===== GIVEN DATA =====

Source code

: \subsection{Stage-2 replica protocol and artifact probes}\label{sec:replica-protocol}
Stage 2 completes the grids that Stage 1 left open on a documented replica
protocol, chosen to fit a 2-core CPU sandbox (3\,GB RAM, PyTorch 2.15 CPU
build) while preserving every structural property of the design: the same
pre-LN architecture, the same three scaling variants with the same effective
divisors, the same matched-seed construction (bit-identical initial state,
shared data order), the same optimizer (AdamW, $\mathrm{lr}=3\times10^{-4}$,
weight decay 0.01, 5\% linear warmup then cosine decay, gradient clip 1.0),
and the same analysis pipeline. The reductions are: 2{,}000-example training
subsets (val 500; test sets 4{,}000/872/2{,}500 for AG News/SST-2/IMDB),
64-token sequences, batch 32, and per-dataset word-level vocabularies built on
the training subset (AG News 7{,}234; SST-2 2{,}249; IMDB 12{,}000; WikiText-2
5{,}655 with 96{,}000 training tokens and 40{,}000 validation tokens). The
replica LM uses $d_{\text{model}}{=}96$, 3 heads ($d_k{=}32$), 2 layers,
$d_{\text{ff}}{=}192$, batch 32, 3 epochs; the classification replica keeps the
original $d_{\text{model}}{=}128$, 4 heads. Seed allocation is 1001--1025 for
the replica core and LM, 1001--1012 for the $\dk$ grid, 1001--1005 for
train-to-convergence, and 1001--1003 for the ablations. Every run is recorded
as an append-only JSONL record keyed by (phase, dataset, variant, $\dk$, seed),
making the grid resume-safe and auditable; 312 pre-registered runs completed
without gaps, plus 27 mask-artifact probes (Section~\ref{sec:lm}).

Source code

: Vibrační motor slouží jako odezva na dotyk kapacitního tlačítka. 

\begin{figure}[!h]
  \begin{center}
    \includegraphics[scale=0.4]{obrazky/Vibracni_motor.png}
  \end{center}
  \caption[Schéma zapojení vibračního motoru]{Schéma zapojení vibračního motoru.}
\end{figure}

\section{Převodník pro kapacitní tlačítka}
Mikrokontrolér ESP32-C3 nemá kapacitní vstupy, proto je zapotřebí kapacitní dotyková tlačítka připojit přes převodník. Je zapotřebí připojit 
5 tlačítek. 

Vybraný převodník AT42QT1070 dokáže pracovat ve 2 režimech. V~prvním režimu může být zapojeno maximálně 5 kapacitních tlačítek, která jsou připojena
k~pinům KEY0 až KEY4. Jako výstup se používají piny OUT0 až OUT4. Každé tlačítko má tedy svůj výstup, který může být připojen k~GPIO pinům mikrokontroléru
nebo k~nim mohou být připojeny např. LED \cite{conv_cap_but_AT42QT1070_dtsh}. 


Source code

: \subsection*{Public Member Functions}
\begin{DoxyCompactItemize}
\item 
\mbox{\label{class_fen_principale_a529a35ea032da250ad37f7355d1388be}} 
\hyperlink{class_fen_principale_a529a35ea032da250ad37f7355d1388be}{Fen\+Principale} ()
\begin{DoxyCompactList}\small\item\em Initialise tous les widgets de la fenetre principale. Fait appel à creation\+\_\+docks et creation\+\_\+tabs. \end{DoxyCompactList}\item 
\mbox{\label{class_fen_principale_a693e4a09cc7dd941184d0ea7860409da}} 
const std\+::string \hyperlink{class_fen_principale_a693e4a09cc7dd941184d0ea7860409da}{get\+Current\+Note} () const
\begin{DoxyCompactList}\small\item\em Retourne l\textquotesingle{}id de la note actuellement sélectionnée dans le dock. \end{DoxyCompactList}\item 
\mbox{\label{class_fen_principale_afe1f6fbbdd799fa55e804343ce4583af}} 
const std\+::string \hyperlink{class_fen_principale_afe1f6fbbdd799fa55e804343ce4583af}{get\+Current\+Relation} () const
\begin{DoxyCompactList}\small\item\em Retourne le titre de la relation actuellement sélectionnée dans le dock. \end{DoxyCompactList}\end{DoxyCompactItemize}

=====

## TASK INSTRUCTIONS
Could you filter the entries above for lines holding the string "probes" and copy them?

## SOLUTION TO THIS PROBLEM
: \subsection{Stage-2 replica protocol and artifact probes}\label{sec:replica-protocol}
without gaps, plus 27 mask-artifact probes (Section~\ref{sec:lm}).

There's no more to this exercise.